Ini Masalahnya Indonesia Masih Hadapi Backlog Rumah

Inionline.id – Industri properti di Indonesia masih menemui beberapa tantangan mulai dari kualitas properti, pembiayaan hingga yang paling sering terjadi adalah kurang pasok alias backlog perumahan.
Kepala Badan Pengembangan Kawasan Properti Terpadu Kadin Budiarsa Sastrawinata mengatakan, persoalan tersebut bermuara pada ekosistem properti yang perlu dibenahi. Kualitas ekosistem industri properti dinilai cukup krusial tidak hanya untuk pemenuhan kebutuhan permukiman saja, tetapi juga untuk menggerakkan ekonomi.

“Ekosistem industri properti peranannya sangat penting dan perlu dibenahi agar pemenuhan kebutuhan perumahan, permukiman bisa dilakukan secara efektif dan efisien,” ungkap Kepala Badan Pengembangan Kawasan Properti Terpadu Kadin Indonesia, Budiarsa Sastrawinata dalam Indonesia Housing Forum yang digelar daring pada Kamis, (14/10/2021).

Ia memaparkan cakupan industri properti sangat luas karena di dalamnya mencakup berbagai aspek seperti kawasan permukiman yang terdiri atas perumahan, ruko, apartemen. Lalu kawasan superblock yang terdiri atas pusat belanja dan perkantoran. Kawasan TOD yang terdiri atas bandara dan pelabuhan. Kawasan pariwisata yang terdiri atas resort, hotel dan eco tourism. Ada juga Kawasan kota baru dan peremajaan kawasan kota, hingga kawasan industri, KEK dan EPZ.

Semuanya itu terkoneksi dengan kebutuhan jasa keuangan seperti perbankan, pajak, REITs, Tapera dan BPJS, serta terkoneksi dengan jasa penunjang lainnya seperti brokerage, konsultan, manajemen pengelola gedung dan perumahan.

“Industri properti memiliki keterkaitan dengan industri konstruksi, infrastruktur, pariwisata, manufaktur dan jasa keuangan,” ungkap Budiarsa.

Ia menyebut, bila dihimpun dengan sektor terkait secara keseluruhan mulai dari kontribusi sektor perumahan; konstruksi; transportasi dan pergudangan; penyediaan akomodasi dan makan minum; pengadaan listrik dan gas; pengadaan air, pengelolaan sampah, limbah dan daur ulang; jasa keuangan hingga asuransi, industri properti bisa memberikan kontribusi terhadap PDB Nasional mencapai sekitar 7-9%.

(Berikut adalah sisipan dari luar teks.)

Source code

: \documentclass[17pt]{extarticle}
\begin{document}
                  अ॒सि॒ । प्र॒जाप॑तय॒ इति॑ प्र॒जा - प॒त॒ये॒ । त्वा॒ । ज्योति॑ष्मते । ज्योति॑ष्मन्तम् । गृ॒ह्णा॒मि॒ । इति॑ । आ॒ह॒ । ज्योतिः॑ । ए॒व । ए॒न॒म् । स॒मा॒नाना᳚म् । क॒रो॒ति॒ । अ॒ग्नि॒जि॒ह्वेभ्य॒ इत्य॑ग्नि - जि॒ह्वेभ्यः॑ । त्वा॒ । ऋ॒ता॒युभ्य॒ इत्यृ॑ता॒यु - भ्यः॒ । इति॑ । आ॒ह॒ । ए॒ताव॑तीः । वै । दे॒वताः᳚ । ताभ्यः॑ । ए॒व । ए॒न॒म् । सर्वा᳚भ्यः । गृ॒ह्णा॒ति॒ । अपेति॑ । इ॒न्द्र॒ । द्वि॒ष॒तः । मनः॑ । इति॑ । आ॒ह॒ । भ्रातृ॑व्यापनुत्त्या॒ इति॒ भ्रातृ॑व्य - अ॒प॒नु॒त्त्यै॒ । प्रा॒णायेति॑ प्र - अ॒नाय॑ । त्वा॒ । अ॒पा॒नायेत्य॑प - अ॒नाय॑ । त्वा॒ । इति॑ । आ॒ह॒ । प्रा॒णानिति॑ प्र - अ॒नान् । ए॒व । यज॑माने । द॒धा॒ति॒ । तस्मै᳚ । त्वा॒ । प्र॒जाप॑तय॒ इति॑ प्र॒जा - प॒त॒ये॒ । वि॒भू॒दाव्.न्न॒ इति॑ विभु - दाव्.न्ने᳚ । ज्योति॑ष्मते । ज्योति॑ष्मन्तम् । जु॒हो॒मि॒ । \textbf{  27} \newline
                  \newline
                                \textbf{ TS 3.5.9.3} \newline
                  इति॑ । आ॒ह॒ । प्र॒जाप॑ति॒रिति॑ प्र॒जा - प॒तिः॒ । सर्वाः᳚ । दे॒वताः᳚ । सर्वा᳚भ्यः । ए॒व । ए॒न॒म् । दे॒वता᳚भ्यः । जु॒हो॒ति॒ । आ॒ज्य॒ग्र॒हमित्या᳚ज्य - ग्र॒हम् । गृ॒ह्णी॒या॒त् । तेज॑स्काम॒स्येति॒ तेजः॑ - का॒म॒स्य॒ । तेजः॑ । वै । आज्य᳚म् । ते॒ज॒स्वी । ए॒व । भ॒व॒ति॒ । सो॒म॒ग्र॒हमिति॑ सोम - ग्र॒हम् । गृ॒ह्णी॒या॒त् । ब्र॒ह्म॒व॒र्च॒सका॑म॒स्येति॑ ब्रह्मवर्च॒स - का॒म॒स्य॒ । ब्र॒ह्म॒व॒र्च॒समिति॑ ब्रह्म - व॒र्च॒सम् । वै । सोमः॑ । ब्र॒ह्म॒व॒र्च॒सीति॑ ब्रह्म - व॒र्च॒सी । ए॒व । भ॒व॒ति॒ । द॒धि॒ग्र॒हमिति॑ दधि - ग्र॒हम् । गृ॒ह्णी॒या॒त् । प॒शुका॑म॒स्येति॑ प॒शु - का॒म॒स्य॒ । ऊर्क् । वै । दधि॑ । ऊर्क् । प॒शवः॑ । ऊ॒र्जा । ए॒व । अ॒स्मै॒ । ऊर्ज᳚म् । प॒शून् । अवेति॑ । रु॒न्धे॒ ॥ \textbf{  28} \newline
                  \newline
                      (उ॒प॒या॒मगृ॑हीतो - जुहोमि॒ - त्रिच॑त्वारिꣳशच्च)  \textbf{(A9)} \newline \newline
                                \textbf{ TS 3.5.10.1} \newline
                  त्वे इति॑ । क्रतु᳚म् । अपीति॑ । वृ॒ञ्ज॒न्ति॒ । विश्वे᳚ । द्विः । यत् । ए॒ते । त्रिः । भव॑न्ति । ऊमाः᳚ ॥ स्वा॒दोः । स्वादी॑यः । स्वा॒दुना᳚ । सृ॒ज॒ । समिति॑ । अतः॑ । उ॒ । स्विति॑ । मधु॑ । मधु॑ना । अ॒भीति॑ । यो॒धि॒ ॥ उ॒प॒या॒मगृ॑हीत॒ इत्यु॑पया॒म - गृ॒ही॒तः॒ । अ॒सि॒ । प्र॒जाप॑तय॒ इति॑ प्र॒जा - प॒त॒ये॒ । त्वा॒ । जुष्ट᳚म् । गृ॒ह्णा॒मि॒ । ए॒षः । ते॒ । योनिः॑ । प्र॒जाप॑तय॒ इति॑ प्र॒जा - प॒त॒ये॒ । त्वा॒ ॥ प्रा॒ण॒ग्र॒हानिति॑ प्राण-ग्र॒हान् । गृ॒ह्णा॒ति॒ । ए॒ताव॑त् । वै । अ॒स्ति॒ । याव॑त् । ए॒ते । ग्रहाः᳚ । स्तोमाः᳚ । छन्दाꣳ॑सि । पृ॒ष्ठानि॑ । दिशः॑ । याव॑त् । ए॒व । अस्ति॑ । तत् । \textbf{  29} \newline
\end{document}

“Industri properti juga bisa menimbulkan efek berganda terhadap 175 industri dan 350 UKM terkait. Penggunaan material lokal bisa 90-100%, serta memperkerjakan sedikitnya hingga 30 juta tenaga kerja,” kata Budiarsa.

Menurutnya, rantai pasok industri properti perlu diidentifikasi secara rinci untuk membenahi permasalahan dan kebijakan, mulai dari tata ruang, ketersediaan lahan dan kepastian hukum pertanahan, kemudahan perijinan, bahan bangunan, insentif, pemasaran, pembiayaan dan tata kelola operasional.

“Bila ekosistem industri propertinya baik, supply chain (rantai pasok) nya juga baik, maka akan mempermudah akselarasi pengembangan kebutuhan di sektor ini,” tandas Budiarsa.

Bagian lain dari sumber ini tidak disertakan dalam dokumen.